The murals depicting the Stations of the Cross, the marble altar, the floor mural, and the cross at the center of the chapel – all handiworks of national artists – were left untouched during the rehabilitation.

In 2021, DMCI is scheduled to next restore the chapel’s ceiling or the underside of the dome.

University of the Philippines Chapel
Restored walls of the U.P. Chapel.

The UP Chapel is considered an important architectural landmark due to its unique and timeless design as it is the first circular chapel in the country with the altar in its center for a more personal and engaging community worship experience. It is also the first structure in the country to feature a remarkable thin-shell concrete dome, made possible through Engr. Consunji’s innovation in the mixing and delivery of concrete.

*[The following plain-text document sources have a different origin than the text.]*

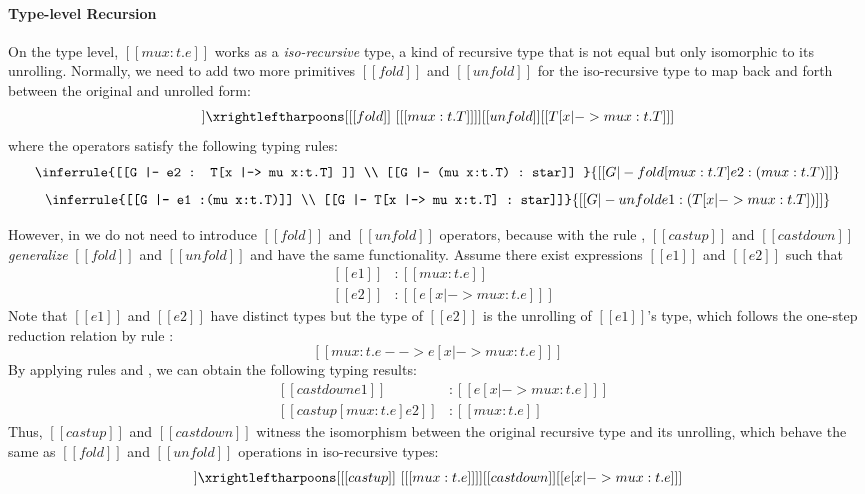 \paragraph{Type-level Recursion}

On the type level, $[[mu x:t.e]]$ works as a \emph{iso-recursive}
type, a kind of recursive type that is not equal but only isomorphic
to its unrolling. Normally, we need to add two more primitives
$[[fold]]$ and $[[unfold]]$ for the iso-recursive type to map back
and forth between the original and unrolled form:
\begin{align*}
  [[mu x:t.T]] \xrightleftharpoons[{[[fold]]~[ [[mu x:t.T]] ]}]
  {[[unfold]]} [[T[x |-> mu x:t.T] ]]
\end{align*}
where the operators satisfy the following typing rules:
\[ \inferrule{[[G |- e2 : T[x |-> mu x:t.T] ]] \\ [[G |- (mu x:t.T) : star]] }
   {[[G |- fold [mu x:t.T] e2 : (mu x:t.T) ]]} \]
\[ \inferrule{[[G |- e1 :(mu x:t.T)]] \\ [[G |- T[x |-> mu x:t.T] : star]]}
   {[[G |- unfold e1 : (T[x |-> mu x:t.T]) ]]} \]

However, in \name we do not need to introduce $[[fold]]$ and
$[[unfold]]$ operators, because with the rule ,
$[[castup]]$ and $[[castdown]]$ \emph{generalize} $[[fold]]$ and
$[[unfold]]$ and have the same functionality. Assume there exist
expressions $[[e1]]$ and $[[e2]]$ such that
\[\begin{array}{lll}
	&[[e1]] &: [[mu x:t.e]]\\
	&[[e2]] &: [[e [x |-> mu x:t.e] ]]
\end{array}\]
Note that $[[e1]]$ and $[[e2]]$ have distinct types but the type of
$[[e2]]$ is the unrolling of $[[e1]]$'s type, which follows the
one-step reduction relation by rule :
\[ [[mu x:t.e --> e [x |-> mu x:t.e] ]] \]
By applying rules  and , we
can obtain the following typing results:
\[\begin{array}{lll}
	&[[castdown e1]] &: [[e [x |-> mu x:t.e] ]]\\
	&[[castup [mu x:t.e] e2]] &: [[mu x:t.e]]
\end{array}\]
Thus, $[[castup]]$ and $[[castdown]]$ witness the isomorphism between
the original recursive type and its unrolling, which behave the same
as $[[fold]]$ and $[[unfold]]$ operations in iso-recursive types:
\begin{align*}
  [[mu x:t.e]] \xrightleftharpoons[{[[castup]]~[ [[mu x:t.e]]
  ]}]{[[castdown]]} [[e[x |-> mu x:t.e] ]]
\end{align*}


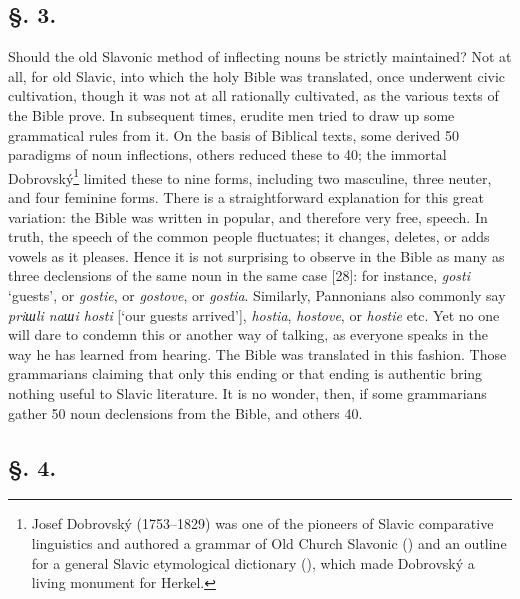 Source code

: \subsection*{\hspace*{\fill}§. 3.\hspace*{\fill}}

Should the old Slavonic method of inflecting nouns be strictly maintained? Not at all, for old Slavic, into which the holy Bible was translated, once underwent civic cultivation, though it was not at all rationally cultivated, as the various texts of the Bible prove. In subsequent times, erudite men tried to draw up some grammatical rules from it. On the basis of Biblical texts, some derived 50 paradigms of noun inflections, others reduced these to 40; the immortal Dobrovský\footnote{Josef Dobrovský (1753--1829) was one of the pioneers of Slavic comparative linguistics and authored a grammar of Old Church Slavonic (\citeyear{dobrovsky_institutiones_1822}) and an outline for a general Slavic etymological dictionary (\citeyear{dobrovsky_entwurf_1813}), which made Dobrovský a living monument for Herkel.} limited these to nine forms, including two masculine, three neuter, and four feminine forms. There is a straightforward explanation for this great variation: the Bible was written in popular, and therefore very free, speech. In truth, the speech of the common people fluctuates; it changes, deletes, or adds vowels as it pleases. Hence it is not surprising to observe in the Bible as many as three declensions of the same noun in the same case [28]: for instance, \textit{gosti} ‘guests’, or \textit{gostie}, or \textit{gostove}, or \textit{gostia}. Similarly, Pannonians also commonly say \textit{priшli naшi hosti} [‘our guests arrived’], \textit{hostia}, \textit{hostove}, or \textit{hostie} etc. Yet no one will dare to condemn this or another way of talking, as everyone speaks in the way he has learned from hearing. The Bible was translated in this fashion. Those grammarians claiming that only this ending or that ending is authentic bring nothing useful to Slavic literature. It is no wonder, then, if some grammarians gather 50 noun declensions from the Bible, and others 40.

\subsection*{\hspace*{\fill}§. 4.\hspace*{\fill}}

It is the only structure in the country to feature the works of five national artists:

  • Arturo Luz designed the floor mural, titled the “River of Life”, executed in terazzo and radiating from the altar
  • Napoleon Abueva created the giant wooden double-sided crucifix and the altar base
  • Vicente Manansala and Ang Kiukok painted the 15 murals of the Stations of the Cross
  • Leandro Locsin designed the chapel structure

These five men—Locsin, Luz, Abueva, Manansala, and Kiukok—were later on named National Artists of the Philippines, making the UP Chapel the only structure in the country to feature the works of five National Artists. With its unique and timeless architectural design, the UP Chapel has been recognized as a National Historical Landmark by the National Historical Commission of the Philippines, and a Cultural Treasure by the National Museum of the Philippines.

More Historical Notes on the UP Chapel

The UP Chapel had its beginnings in 1954 when Fr. John Patrick Delaney, S.J., who was the UP chaplain during the transfer of the University’s campus from Manila to Diliman in 1949, saw the need for a more permanent structure to replace the sawali-bamboo building that until then had been serving as the house of worship for the Catholics in the UP community.

Fr. Delaney came up with the concept for the UP Church and commissioned young, up-and-coming UP artists, engineers, and an architect to build the structure. Architect Leandro Locsin designed the church according to Fr. Delaney’s vision of a Church centered on the Holy Sacrifice of the Mass, with the priest close to his parishioners in a spirit of oneness and communion—a Church whose doors would always be open to anyone seeking to talk to God.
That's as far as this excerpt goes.